Me quedo con la entereza de los músicos cinematográficos del Titanic, haciendo sonar sus violines en la eslora semi hundida del gigante. También con la cordura de los tahúres en la mesa de póquer, de esta mesa no se levanta nadie, a pesar de que el barco haga aguas por todos sitios. Grandioso es el bebedor de guisqui que se sirve otra copa, hip, hip, mientras flotan sillas y alguna mesa en el naufragio.

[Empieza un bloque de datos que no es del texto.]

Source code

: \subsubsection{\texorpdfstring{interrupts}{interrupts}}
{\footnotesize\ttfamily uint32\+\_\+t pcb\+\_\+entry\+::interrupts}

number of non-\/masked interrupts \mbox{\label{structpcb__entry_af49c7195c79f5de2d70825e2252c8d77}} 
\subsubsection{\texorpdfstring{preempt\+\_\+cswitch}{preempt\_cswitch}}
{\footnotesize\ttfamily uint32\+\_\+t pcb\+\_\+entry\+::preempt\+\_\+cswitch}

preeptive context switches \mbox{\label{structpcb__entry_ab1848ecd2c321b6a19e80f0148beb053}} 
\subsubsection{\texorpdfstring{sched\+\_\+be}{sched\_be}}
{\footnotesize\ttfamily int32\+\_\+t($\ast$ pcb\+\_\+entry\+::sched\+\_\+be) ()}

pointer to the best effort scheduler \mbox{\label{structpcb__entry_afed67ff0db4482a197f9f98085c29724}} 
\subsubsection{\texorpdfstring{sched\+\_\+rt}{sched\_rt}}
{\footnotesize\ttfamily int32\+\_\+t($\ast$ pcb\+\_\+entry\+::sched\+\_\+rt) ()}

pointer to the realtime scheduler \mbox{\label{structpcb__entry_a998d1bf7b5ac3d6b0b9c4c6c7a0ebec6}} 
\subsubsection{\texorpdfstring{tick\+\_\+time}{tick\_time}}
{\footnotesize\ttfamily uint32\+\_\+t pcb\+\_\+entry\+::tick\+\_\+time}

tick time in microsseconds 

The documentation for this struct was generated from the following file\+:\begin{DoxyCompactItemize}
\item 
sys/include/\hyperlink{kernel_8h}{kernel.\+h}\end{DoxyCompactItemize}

Es la filosofía de vida llevada al límite: El ahorcado antes de sentir como la soga le fractura el cuello gritando Viva la vida, Gary Cooper enfrentándose sólo en las calles de Hadleyville a la venganza urdida, mientras todos miran a otro lado. Fíjense en un acróbata casi retirado, saltando quince metros desde el dirigible Hindenburg, cayendo ileso, o el coronel alemán que baja entre las llamas del zeppelin, todavía con medio cigarro puro entre los labios, andando tranquilo para decir no pasa nada y caer en redondo muerto. Me quedo con los tipos que cabalgan en la noche agarrados a la barriga del caballo, al revés, que golpean al enemigo y se retiran para volver a preparar el ataque. Me quedo con los seres anónimos que pueblan las calles anónimas.